Progressive spontaneous recovery of diaphragm activity may occur through phrenic nerve sprouting and/or bulbospinal pathway reorganization. Reinnervation at the denervated hemidiaphragm NMJ can be achieved via sprouting from spared ipsilateral PhMNs (i.e., located at the C3 level in our C4 injury paradigm), as we have demonstrated in the present study. Spared or previously silent C3 PhMNs can also be recruited in an effort to maintain or enhance effective diaphragm contraction.¹⁰ This hypothesis was supported by findings from el-Bohy and colleagues that demonstrated an increase in phrenic neurogram activity ipsilateral to contusion.⁵ In our previous study, we found an increase in hemidiaphragm EMG activity ipsilateral to the cervical injury site,² supporting the notion of increased drive from supraspinal circuitry. Local changes in spinal circuits or reorganization of suprapinal pathways have been extensively described following C2 hemisection;^19–21 however, at present we are uncertain of the effect of a midcervical contusion injury on these mechanisms. Neuronal mechanisms underlying spontaneous CMAP recovery remain largely unknown, but might involve the crossed-phrenic pathway, plasticity of pre-phrenic interneurons, recruitment of spared PhMNs or new motor units, and changes in PhMN excitability via alterations in expression of glutamatergic and/or serotoninergic receptors. Characterization of these potential recovery mechanisms deserves further investigation in cervical contusion paradigms. Although one could argue that contusion injuries are more clinically relevant than cervical hemisection, these injuries are challenging in terms of pathophysiology, as they present the complication of disrupting both local gray and white matter and descending axonal input to gray matter at and below the lesion.
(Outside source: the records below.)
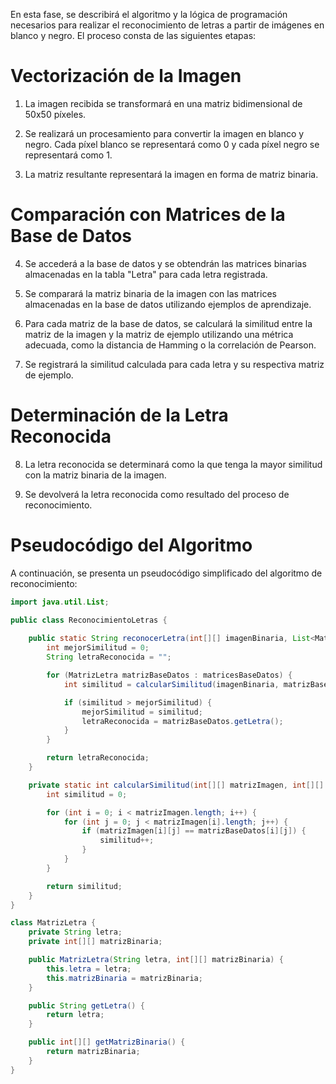 En esta fase, se describirá el algoritmo y la lógica de programación necesarios para realizar el reconocimiento de letras a partir de imágenes en blanco y negro. El proceso consta de las siguientes etapas:

# Vectorización de la Imagen

1. La imagen recibida se transformará en una matriz bidimensional de 50x50 píxeles.

2. Se realizará un procesamiento para convertir la imagen en blanco y negro. Cada píxel blanco se representará como 0 y cada píxel negro se representará como 1.

3. La matriz resultante representará la imagen en forma de matriz binaria.

# Comparación con Matrices de la Base de Datos

4. Se accederá a la base de datos y se obtendrán las matrices binarias almacenadas en la tabla "Letra" para cada letra registrada.

5. Se comparará la matriz binaria de la imagen con las matrices almacenadas en la base de datos utilizando ejemplos de aprendizaje.

6. Para cada matriz de la base de datos, se calculará la similitud entre la matriz de la imagen y la matriz de ejemplo utilizando una métrica adecuada, como la distancia de Hamming o la correlación de Pearson.

7. Se registrará la similitud calculada para cada letra y su respectiva matriz de ejemplo.

# Determinación de la Letra Reconocida

8. La letra reconocida se determinará como la que tenga la mayor similitud con la matriz binaria de la imagen.

9. Se devolverá la letra reconocida como resultado del proceso de reconocimiento.

# Pseudocódigo del Algoritmo

A continuación, se presenta un pseudocódigo simplificado del algoritmo de reconocimiento:

```java
import java.util.List;

public class ReconocimientoLetras {
    
    public static String reconocerLetra(int[][] imagenBinaria, List<MatrizLetra> matricesBaseDatos) {
        int mejorSimilitud = 0;
        String letraReconocida = "";

        for (MatrizLetra matrizBaseDatos : matricesBaseDatos) {
            int similitud = calcularSimilitud(imagenBinaria, matrizBaseDatos.getMatrizBinaria());

            if (similitud > mejorSimilitud) {
                mejorSimilitud = similitud;
                letraReconocida = matrizBaseDatos.getLetra();
            }
        }

        return letraReconocida;
    }

    private static int calcularSimilitud(int[][] matrizImagen, int[][] matrizBaseDatos) {
        int similitud = 0;

        for (int i = 0; i < matrizImagen.length; i++) {
            for (int j = 0; j < matrizImagen[i].length; j++) {
                if (matrizImagen[i][j] == matrizBaseDatos[i][j]) {
                    similitud++;
                }
            }
        }

        return similitud;
    }
}

class MatrizLetra {
    private String letra;
    private int[][] matrizBinaria;

    public MatrizLetra(String letra, int[][] matrizBinaria) {
        this.letra = letra;
        this.matrizBinaria = matrizBinaria;
    }

    public String getLetra() {
        return letra;
    }

    public int[][] getMatrizBinaria() {
        return matrizBinaria;
    }
}

```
We have demonstrated that persistent ipsilateral hemidiaphragm deficits were associated with only transient impairment in overall ventilatory parameters, similar to effects observed in some cases of human SCI.^22,23 Our findings are in accordance with experimental data previously reported in unilateral C5 contusion⁸ and bilateral cervical contusion^9,10 paradigms. Most of these studies demonstrated transient changes in respiratory rate and tidal volume under normoxic conditions, but no effects on global minute ventilation. At 1 DPI, our spinally injured rats exhibited a reduced tidal volume, and they had a higher respiratory rate to maintain the same minute ventilation as control animals. Under quiet breathing, minute ventilation of injured rats is not distinguishable from that of uninjured rats; however, this might not be the case with respiratory challenge. A limitation of our study is the recording of ventilatory patterns only under normoxic conditions. It has been demonstrated that respiratory abnormalities could be detected up to 4 weeks following C5 SCI under hypercapnic conditions (although this response ultimately recovered), whereas under normocapnia, the abnormality only lasted for 2 weeks.⁸ Collectively, these data suggest that animal models of midcervical hemicontusion manifest subacute respiratory abnormalities. To date, none of the existing cervical contusion SCI models are able to induce persistent ventilatory deficits during both resting breathing and respiratory challenge.^8–10 As suggested by Lane and colleagues from a translational point of view,¹⁰ current cervical contusion paradigms seem to model incomplete cervical SCI (as defined by the American Spinal Injury Association [ASIA] Impairment Scale) or SCI patients weaned from mechanical ventilation, as breathing deficits are observed when the cardiorespiratory system is challenged (i.e., during exercise or hypercapnia).^24–28

A noteworthy ventilatory parameter is peak inspiratory flow, which reflects inspiratory muscle strength in the absence of airway pathology.²⁹ In our injury model, inspiratory flow was reduced during the first 24 h post-contusion, suggesting temporary compromise in inspiratory muscle function. It is likely that compensation from contralateral unaffected hemidiaphragm and/or accessory inspiratory muscles allowed for rapid recovery to basal levels. Parallel compensatory mechanisms involving nonphrenic respiratory pathways such as expiratory muscles may have also led to recovery, as well as to the increased respiratory rate observed at 1 DPI. Taken together, these data suggest that the respiratory system has the ability to quickly compensate for unilateral diaphragm deficits by modifying both inspiratory and expiratory breathing patterns.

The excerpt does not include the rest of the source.